EXERCISE DIRECTIONS >> Write out the opening lines of the data word for word, up to and including the line with "<p>อปโร นโย ‘‘กาเย", and leave every picture and every later line out.

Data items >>
——————
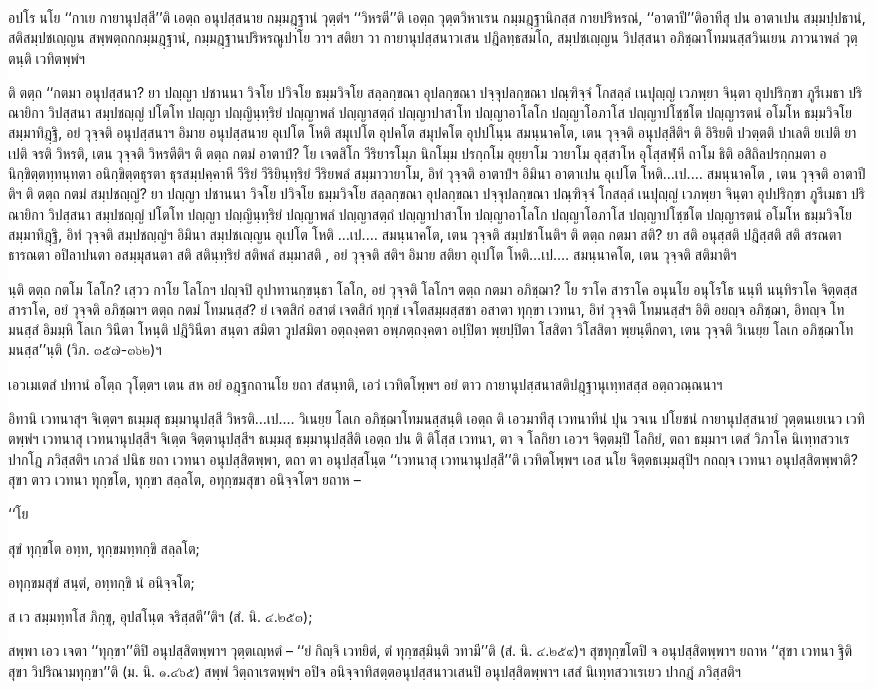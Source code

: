 
<p>อปโร นโย ‘‘กาเย กายานุปสฺสี’’ติ เอตฺถ อนุปสฺสนาย กมฺมฎฺฐานํ วุตฺตํฯ ‘‘วิหรตี’’ติ เอตฺถ วุตฺตวิหาเรน กมฺมฎฺฐานิกสฺส กายปริหรณํ, ‘‘อาตาปี’’ติอาทีสุ ปน อาตาเปน สมฺมปฺปธานํ, สติสมฺปชเญฺญน สพฺพตฺถกกมฺมฎฺฐานํ, กมฺมฎฺฐานปริหรณูปาโย วาฯ สติยา วา กายานุปสฺสนาวเสน ปฎิลทฺธสมโถ, สมฺปชเญฺญน วิปสฺสนา อภิชฺฌาโทมนสฺสวินเยน ภาวนาพลํ วุตฺตนฺติ เวทิตพฺพํฯ</p>

ติ ตตฺถ ‘‘กตมา อนุปสฺสนา? ยา ปญฺญา ปชานนา วิจโย ปวิจโย ธมฺมวิจโย สลฺลกฺขณา อุปลกฺขณา ปจฺจุปลกฺขณา ปณฺฑิจฺจํ โกสลฺลํ เนปุญฺญํ เวภพฺยา จินฺตา อุปปริกฺขา ภูรีเมธา ปริณายิกา วิปสฺสนา สมฺปชญฺญํ ปโตโท ปญฺญา ปญฺญินฺทฺริยํ ปญฺญาพลํ ปญฺญาสตฺถํ ปญฺญาปาสาโท ปญฺญาอาโลโก ปญฺญาโอภาโส ปญฺญาปโชฺชโต ปญฺญารตนํ อโมโห ธมฺมวิจโย สมฺมาทิฎฺฐิ, อยํ วุจฺจติ อนุปสฺสนาฯ อิมาย อนุปสฺสนาย อุเปโต โหติ สมุเปโต อุปคโต สมุปคโต อุปปโนฺน สมนฺนาคโต, เตน วุจฺจติ อนุปสฺสีติฯ ติ อิริยติ ปวตฺตติ ปาเลติ ยเปติ ยาเปติ จรติ วิหรติ, เตน วุจฺจติ วิหรตีติฯ ติ ตตฺถ กตมํ อาตาปํ? โย เจตสิโก วีริยารโมฺภ นิกโมฺม ปรกฺกโม อุยฺยาโม วายาโม อุสฺสาโห อุโสฺสฬฺหี ถาโม ธิติ อสิถิลปรกฺกมตา อนิกฺขิตฺตทฺทนฺทตา อนิกฺขิตฺตธุรตา ธุรสมฺปคฺคาหี วีริยํ วีริยินฺทฺริยํ วีริยพลํ สมฺมาวายาโม, อิทํ วุจฺจติ อาตาปํฯ อิมินา อาตาเปน อุเปโต โหติ…เป.… สมนฺนาคโต , เตน วุจฺจติ อาตาปีติฯ ติ ตตฺถ กตมํ สมฺปชญฺญํ? ยา ปญฺญา ปชานนา วิจโย ปวิจโย ธมฺมวิจโย สลฺลกฺขณา อุปลกฺขณา ปจฺจุปลกฺขณา ปณฺฑิจฺจํ โกสลฺลํ เนปุญฺญํ เวภพฺยา จินฺตา อุปปริกฺขา ภูรีเมธา ปริณายิกา วิปสฺสนา สมฺปชญฺญํ ปโตโท ปญฺญา ปญฺญินฺทฺริยํ ปญฺญาพลํ ปญฺญาสตฺถํ ปญฺญาปาสาโท ปญฺญาอาโลโก ปญฺญาโอภาโส ปญฺญาปโชฺชโต ปญฺญารตนํ อโมโห ธมฺมวิจโย สมฺมาทิฎฺฐิ, อิทํ วุจฺจติ สมฺปชญฺญํฯ อิมินา สมฺปชเญฺญน อุเปโต โหติ  …เป.… สมนฺนาคโต, เตน วุจฺจติ สมฺปชาโนติฯ ติ ตตฺถ กตมา สติ? ยา สติ อนุสฺสติ ปฎิสฺสติ สติ สรณตา ธารณตา อปิลาปนตา อสมฺมุสนตา สติ สตินฺทฺริยํ สติพลํ สมฺมาสติ , อยํ วุจฺจติ สติฯ อิมาย สติยา อุเปโต โหติ…เป.… สมนฺนาคโต, เตน วุจฺจติ สติมาติฯ</p>

นฺติ ตตฺถ กตโม โลโก? เสฺวว กาโย โลโกฯ ปญฺจปิ อุปาทานกฺขนฺธา โลโก, อยํ วุจฺจติ โลโกฯ ตตฺถ กตมา อภิชฺฌา? โย ราโค สาราโค อนุนโย อนุโรโธ นนฺที นนฺทิราโค จิตฺตสฺส สาราโค, อยํ วุจฺจติ อภิชฺฌาฯ ตตฺถ กตมํ โทมนสฺสํ? ยํ เจตสิกํ อสาตํ เจตสิกํ ทุกฺขํ เจโตสมฺผสฺสชา อสาตา ทุกฺขา เวทนา, อิทํ วุจฺจติ โทมนสฺสํฯ อิติ อยญฺจ อภิชฺฌา, อิทญฺจ โทมนสฺสํ อิมมฺหิ โลเก วินีตา โหนฺติ ปฎิวินีตา สนฺตา สมิตา วูปสมิตา อตฺถงฺคตา อพฺภตฺถงฺคตา อปฺปิตา พฺยปฺปิตา โสสิตา วิโสสิตา พฺยนฺตีกตา, เตน วุจฺจติ วิเนยฺย โลเก อภิชฺฌาโทมนสฺส’’นฺติ (วิภ. ๓๕๗-๓๖๒)ฯ</p>


<p>เอวเมเตสํ ปทานํ อโตฺถ วุโตฺตฯ เตน สห อยํ อฎฺฐกถานโย ยถา สํสนฺทติ, เอวํ เวทิตโพฺพฯ อยํ ตาว กายานุปสฺสนาสติปฎฺฐานุเทฺทสสฺส อตฺถวณฺณนาฯ</p>


<p>อิทานิ เวทนาสุฯ จิเตฺตฯ ธเมฺมสุ ธมฺมานุปสฺสี วิหรติ…เป.… วิเนยฺย โลเก อภิชฺฌาโทมนสฺสนฺติ เอตฺถ ติ เอวมาทีสุ เวทนาทีนํ ปุน วจเน ปโยชนํ กายานุปสฺสนายํ วุตฺตนเยเนว เวทิตพฺพํฯ เวทนาสุ เวทนานุปสฺสีฯ จิเตฺต จิตฺตานุปสฺสีฯ ธเมฺมสุ ธมฺมานุปสฺสีติ เอตฺถ ปน ติ ติโสฺส เวทนา, ตา จ โลกิยา เอวฯ จิตฺตมฺปิ โลกิยํ, ตถา ธมฺมาฯ เตสํ วิภาโค นิเทฺทสวาเร ปากโฎ ภวิสฺสติฯ เกวลํ ปนิธ ยถา เวทนา อนุปสฺสิตพฺพา, ตถา ตา อนุปสฺสโนฺต ‘‘เวทนาสุ เวทนานุปสฺสี’’ติ เวทิตโพฺพฯ เอส นโย จิตฺตธเมฺมสุปิฯ กถญฺจ เวทนา อนุปสฺสิตพฺพาติ? สุขา ตาว เวทนา ทุกฺขโต, ทุกฺขา สลฺลโต, อทุกฺขมสุขา อนิจฺจโตฯ ยถาห –</p>


<p>
‘‘โย  
  
สุขํ ทุกฺขโต อทฺท, ทุกฺขมทฺทกฺขิ สลฺลโต;  
  
อทุกฺขมสุขํ สนฺตํ, อทฺทกฺขิ นํ อนิจฺจโต;  
  
ส เว สมฺมทฺทโส ภิกฺขุ, อุปสโนฺต จริสฺสตี’’ติฯ (สํ. นิ. ๔.๒๕๓);  
</p>
  
<p>สพฺพา  เอว เจตา ‘‘ทุกฺขา’’ติปิ อนุปสฺสิตพฺพาฯ วุตฺตเญฺหตํ – ‘‘ยํ กิญฺจิ เวทยิตํ, ตํ ทุกฺขสฺมินฺติ วทามี’’ติ (สํ. นิ. ๔.๒๕๙)ฯ สุขทุกฺขโตปิ จ อนุปสฺสิตพฺพาฯ ยถาห ‘‘สุขา เวทนา ฐิติสุขา วิปริณามทุกฺขา’’ติ (ม. นิ. ๑.๔๖๕) สพฺพํ วิตฺถาเรตพฺพํฯ อปิจ อนิจฺจาทิสตฺตอนุปสฺสนาวเสนปิ อนุปสฺสิตพฺพาฯ เสสํ นิเทฺทสวาเรเยว ปากฎํ ภวิสฺสติฯ</p>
——————
ANSWER TO THE EXERCISE >>
Source code

: 
<p>อปโร นโย ‘‘กาเย กายานุปสฺสี’’ติ เอตฺถ อนุปสฺสนาย กมฺมฎฺฐานํ วุตฺตํฯ ‘‘วิหรตี’’ติ เอตฺถ วุตฺตวิหาเรน กมฺมฎฺฐานิกสฺส กายปริหรณํ, ‘‘อาตาปี’’ติอาทีสุ ปน อาตาเปน สมฺมปฺปธานํ, สติสมฺปชเญฺญน สพฺพตฺถกกมฺมฎฺฐานํ, กมฺมฎฺฐานปริหรณูปาโย วาฯ สติยา วา กายานุปสฺสนาวเสน ปฎิลทฺธสมโถ, สมฺปชเญฺญน วิปสฺสนา อภิชฺฌาโทมนสฺสวินเยน ภาวนาพลํ วุตฺตนฺติ เวทิตพฺพํฯ</p>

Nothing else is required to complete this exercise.